The task: The data below holds a line containing "此章又申言禹之所训敬民之实也" and a line containing "其三曰惟彼陶唐有此冀方今失厥道乱其纪纲乃底灭亡"; please quote exactly those two lines and every line between them, and nothing else.

(Plain-text document sources)
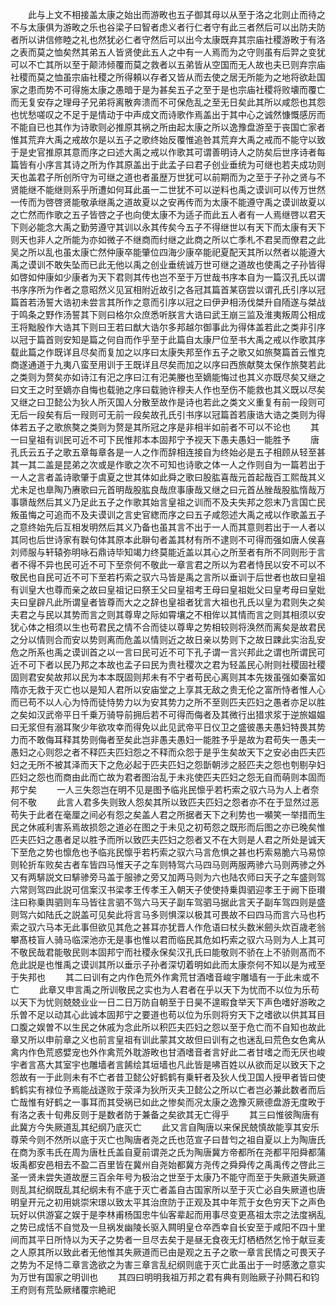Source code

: <!-- { "loadSidebar": true } -->
　　此与上文不相接盖太康之始出而游畋也五子御其母以从至于洛之北则止而待之不与太康俱为游畋之乐也谷梁子曰智者虑义者行仁者守有此三者然后可以出防夫防者所以讲信修睦之礼也然犹必仁者守然后可以出今太康既弃其宗庙社稷游畋于有洛之表而莫之恤矣然其弟五人皆贤使此五人之中有一人焉而为之守则虽有后羿之变犹可以不亡其所以至于颠沛倾覆而莫之救者以五弟皆从空国而无人故也夫已则弃宗庙社稷而莫之恤虽宗庙社稷之所得頼以存者又皆从而去使之居无所能为之地将欲赴国家之患而势不可得施太康之愚暗于是为甚矣五子之至于是也宗庙社稷将败壊而覆亡而无复安存之理母子兄弟将离散奔溃而不可保危乱之至无日矣此其所以咸怨也其怨也忧愁嗟叹之不足于是情动于中声成文而诗歌作焉盖出于其中心之诚然慷慨感厉而不能自已也其作为诗歌则必推原其祸之所由起太康之所以逸豫盘游至于丧国亡家者惟其荒弃大禹之戒故尔是以五子之歌终始反覆惟追咎其荒弃大禹之戒而不能守以致于是史官推原其意而序之曰述大禹之戒以作歌其可谓善明诗人之防矣后世序诗者每篇皆有小序言其诗之所为作其原盖出于此孟子曰君子创业垂统为可继也若夫成功则天也盖君子所创所守为可继之道也者虽歴万世犹可以前期而为之至于子孙之贤与不贤能继不能继则系乎所遭如何耳此虽一二世犹不可以逆料也禹之谟训可以传万世然一传而为啓啓贤能敬承继禹之道故夏以之安再传而为太康不能遵守禹之谟训故夏以之亡然而作歌之五子皆啓之子也向使太康不为适子而此五人者有一人焉继啓以君天下则必能念大禹之勤劳遵守其训以永其传矣今五子不得继世以有天下而太康有天下则天也非人之所能为亦如微子不继商而纣继之此商之所以亡季札不君吴而僚君之此吴之所以乱也虽太康亡然仲康卒能肇位四海少康卒能祀夏配天其所以然者以能遵大禹之谟训不敢失坠而已此无他以禹之创业垂统诚万世可继之道故也使禹之子孙皆得如啓如仲康如少康者为天下君则其传也岂不至于万世哉书序本自为一篇汉孔氏以谓书序序所为作者之意昭然义见冝相附近故引之各冠其篇首某窃尝以谓孔氏引序以冠篇首若汤誓大诰初未尝言其所作之意而引序以冠之曰伊尹相汤伐桀升自陑遂与桀战于鸣条之野作汤誓其下则曰格尔众庶悉听朕言大诰曰武王崩三监及淮夷叛周公相成王将黜殷作大诰其下则曰王若曰猷大诰尔多邦越尔御事此为得体盖若此之类非引序以冠于篇首则安知是篇之何自而作乎至于此篇自太康尸位至书大禹之戒以作歌其序载此篇之作既详且尽矣而复加之以序曰太康失邦至作五子之歌又如旅獒篇首云惟克商遂通道于九夷八蛮至用训于王既详且尽矣而加之以序曰西旅献獒太保作旅獒若此之类则为赘矣亦如诗江有汜之序曰江有汜美媵也至嫡能悔过也其义亦既尽矣又继之曰文王之时至嫡亦自悔也载驰之序曰载驰许穆夫人作也至伤不能救也其义既以尽矣又继之曰卫懿公为狄人所灭国人分散至故作是诗也若此之类文义重复有前一段则可无后一段矣有后一叚则可无前一段矣故孔氏引书序以冠篇首若康诰大诰之类则为得体若五子之歌旅獒之类则为赘是其所冠之序是非相半如前者不可以不论也
　　其一曰皇祖有训民可近不可下民惟邦本本固邦宁予视天下愚夫愚妇一能胜予
　　唐孔氏云五子之歌五章每章各是一人之作而辞相连接自为终始必是五子相顾从轻至甚其一其二盖是昆弟之次或是作歌之次不可知也诗歌之体一人之作则自为一篇若出于一人之言者盖诗歌肇于虞夏之世其体如此舜之歌曰股肱喜哉元首起哉百工熙哉其义尤未足也臯陶乃赓歌曰元首明哉股肱良哉庶事康哉又继之曰元首丛脞哉股肱惰哉万事隳哉然后其义乃足此五子之作歌其始言皇祖之训而不及夫失邦之怨末乃言国亡民叛虽悔之可追而不及夫谟训之言史官緫而序之曰五子咸怨述大禹之戒以作歌盖五子之意终始先后互相发明然后其义乃备也虽其言不出于一人而其意则若出于一人者以其同也后世诗家有聫句体其原本此聨句者盖其材有所不逮则不可得而强如唐人侯喜刘师服与轩辕弥明咏石鼎诗毕知竭力终莫能近盖以其心之所至者有所不同则形于言者不得不异也民可近不可下至奈何不敬此一章言君之所以为君者恃民以安不可以不敬民也自民可近不可下至若朽索之驭六马皆是禹之言所以垂训于后世者也故曰皇祖有训皇大也尊而亲之故曰皇祖记曰祭王父曰皇祖考王母曰皇祖妣父曰皇考母曰皇妣夫曰皇辟凡此所谓皇者皆尊而大之之辞也皇祖者犹言大祖也孔氏以皇为君则失之矣夫君之与民以其势而言之则其尊卑之际如霄壤之不相侔以其情而言之则其相须以安犹心体之相须以生也苟君民之情不合而徒以尊卑之势相较则将涣然而离矣是故君民之分以情则合而安以势则离而危盖以情则近之故日亲以势则下之故日踈此实治乱安危之所系也禹之谟训首之以一言曰民可近不可下孔子谓一言兴邦此之谓也所谓民可近不可下者以民乃邦之本故也孟子曰民为贵社稷次之君为轻盖民心附则社稷固社稷固则君安矣故邦以民为本本既固则邦未有不宁者苟民心离则其本先拨虽强如秦富如隋亦无救于灭亡也以是知人君所以安庙堂之上享其无敌之贵无伦之富所恃者惟人心而已苟不以人心为恃而徒恃势力以为安其势力之所不至则匹夫匹妇之愚者亦足以胜之矣如汉武帝平日千乗万骑导前拥后若不可得而侮者及其微行出猎求浆于逆旅媪媪曰无浆但有溺耳聚少年欲攻幸而得免以此见武帝平日仪卫之盛彼愚夫愚妇特畏其势力而不敢侮耳释其势则侮者至矣此岂非愚夫愚妇一能胜予乎是故为君苟失一愚夫一愚妇之心则怨之者不释匹夫匹妇怨之不释而众怨于是乎生矣故天下之安必由匹夫匹妇之无所不被其泽而天下之危必起于匹夫匹妇之怨斮朝涉之胫匹夫之怨也刳剔孕妇匹妇之怨也而商由此而亡故为君者图治乱于未兆使匹夫匹妇之怨无自而萌则本固而邦宁矣
　　一人三失怨岂在明不见是图予临兆民懔乎若朽索之驭六马为人上者奈何不敬
　　此言人君多失则致人怨矣其所以致匹夫匹妇之怨者亦不在于显然过恶苟失于此者在毫厘之间必有怨之矣盖人君之所据者天下之利势也一嚬笑一举措而生民之休戚利害系焉故损怨之道必在图之于未见之初苟怨之既形而后图之亦已晚矣惟匹夫匹妇之愚者足以胜予而所以致匹夫匹妇之怨者又不在大则是人君之所处是诚天下至危之势也懔危也予临兆民懔乎若朽索之驭六马言危惧之甚也朽索易脆六马易惊则轮折车败矣古者车皆四马惟天子之车则特驾六马四马则两服两骖六马则两骖之外又有两騑説文曰騑骖旁马盖于服骖之旁又加两马则为六也陆农师曰天子之车盛则驾六常则驾四此説可信案汉书梁孝王传孝王入朝天子使使持乗舆驷迎孝王于阙下臣瓉注曰称乗舆驷则车马皆往言驷不驾六马天子副车驾驷马据此言天子副车驾四则是盛则驾六如陆氏之説盖可见矣此将言马多则惧深以极其可畏故不曰四马而言六马也朽索之驭六马本无此事但欲见其危之甚耳亦犹晋人作危语曰杖头数米劒头炊百歳老翁攀髙枝盲人骑马临深池亦无是事也惟以君而临民其危如朽索之驭六马则为人上其可不敬民哉君能敬民则本固邦宁而社稷永保矣汉孔氏曰能敬则不骄在上不骄则髙而不危此説是也惟禹之谟训其所以垂示子孙者深切着明如此而太康奈何不知以是为戒至于失邦也
　　其二曰训有之内作色荒外作禽荒甘酒嗜音峻宇雕墙有一于此未或不亡
　　此章又申言禹之所训敬民之实也为人君者在乎以天下为忧而不以位为乐苟以天下为忧则兢兢业业一日二日万防自朝至于日昊不遑暇食举天下声色嗜好游畋之乐曽不足以动其心此诚本固邦宁之要道也苟以位为乐则将穷天下之嗜欲以供其耳目口腹之娱曽不以生民之休戚为念此所以积匹夫匹妇之怨以至于危亡而不自知也故此章又所以申前章之义也前言皇祖有训此蒙其文故但曰训有之也迷乱曰荒色女色禽从禽内作色荒惑嬖宠也外作禽荒外耽游畋也甘酒嗜音者言好此二者甘嗜之而无厌也峻宇者言髙大其室宇也雕墙者言餙绘其垣墙也凡此皆是咈百姓以从欲而足以致天下之怨故有一于此则未有不亡者昔卫懿公好鹤鹤有乗轩者及狄人伐卫国人授甲者皆曰使鹤鹤实有禄位予焉能战遂败于荥泽为狄所灭夫卫懿公之所以亡者岂必兼此数者而后亡哉惟有好鹤之一事耳而其受祸已如此之惨矣而况太康之逸豫灭厥德盘游无度畋于有洛之表十旬弗反则于是数者防于兼备之矣欲其无亡得乎
　　其三曰惟彼陶唐有此冀方今失厥道乱其纪纲乃底灭亡
　　此又言自陶唐以来保民兢慎故能享其安乐尊荣今则不然所以底于灭亡也陶唐者尧之氏也范宣子曰昔匄之祖自夏以上为陶唐氏在商为豕韦氏在周为唐杜氏盖自夏前谓尧之氏为陶唐冀方帝都所在尧都平阳舜都蒲坂禹都安邑相去不盈二百里皆在冀州自尧始都冀方尧传之舜舜传之禹禹传之啓此三圣一贤未尝失道故歴三百余年号为极治之世至于太康乃不能守而至于失厥道失厥道则乱其纪纲既乱其纪纲未有不底于灭亡者盖自古国家所以至于灭亡必自失厥道也唐明皇开元之初用姚崇宋璟以致太平其治庶防于正观及其中年荒于女色穷天下之声色玩好以供游宴之娱于是李林甫杨国忠牛仙客辈起而用事尽变更髙祖太宗之法度祸乱之势已成恬不自觉及一旦祸发幽陵长驱入闗明皇仓卒西幸自长安至于咸阳不四十里间而其平日所恃以为天子之势者一旦尽去矣于是昼无食夜无灯栖栖然乞怜于献豆麦之人原其所以致此者无他惟其失厥道而已由是观之五子之歌一章言民情之可畏天子之势为不足恃二章言逸欲之为害三章言乱纪纲则底于灭亡此虽出于一时感激之意实为万世有国家之明训也
　　其四曰明明我祖万邦之君有典有则贻厥子孙闗石和钧王府则有荒坠厥绪覆宗絶祀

Task output:
　　此章又申言禹之所训敬民之实也为人君者在乎以天下为忧而不以位为乐苟以天下为忧则兢兢业业一日二日万防自朝至于日昊不遑暇食举天下声色嗜好游畋之乐曽不足以动其心此诚本固邦宁之要道也苟以位为乐则将穷天下之嗜欲以供其耳目口腹之娱曽不以生民之休戚为念此所以积匹夫匹妇之怨以至于危亡而不自知也故此章又所以申前章之义也前言皇祖有训此蒙其文故但曰训有之也迷乱曰荒色女色禽从禽内作色荒惑嬖宠也外作禽荒外耽游畋也甘酒嗜音者言好此二者甘嗜之而无厌也峻宇者言髙大其室宇也雕墙者言餙绘其垣墙也凡此皆是咈百姓以从欲而足以致天下之怨故有一于此则未有不亡者昔卫懿公好鹤鹤有乗轩者及狄人伐卫国人授甲者皆曰使鹤鹤实有禄位予焉能战遂败于荥泽为狄所灭夫卫懿公之所以亡者岂必兼此数者而后亡哉惟有好鹤之一事耳而其受祸已如此之惨矣而况太康之逸豫灭厥德盘游无度畋于有洛之表十旬弗反则于是数者防于兼备之矣欲其无亡得乎
　　其三曰惟彼陶唐有此冀方今失厥道乱其纪纲乃底灭亡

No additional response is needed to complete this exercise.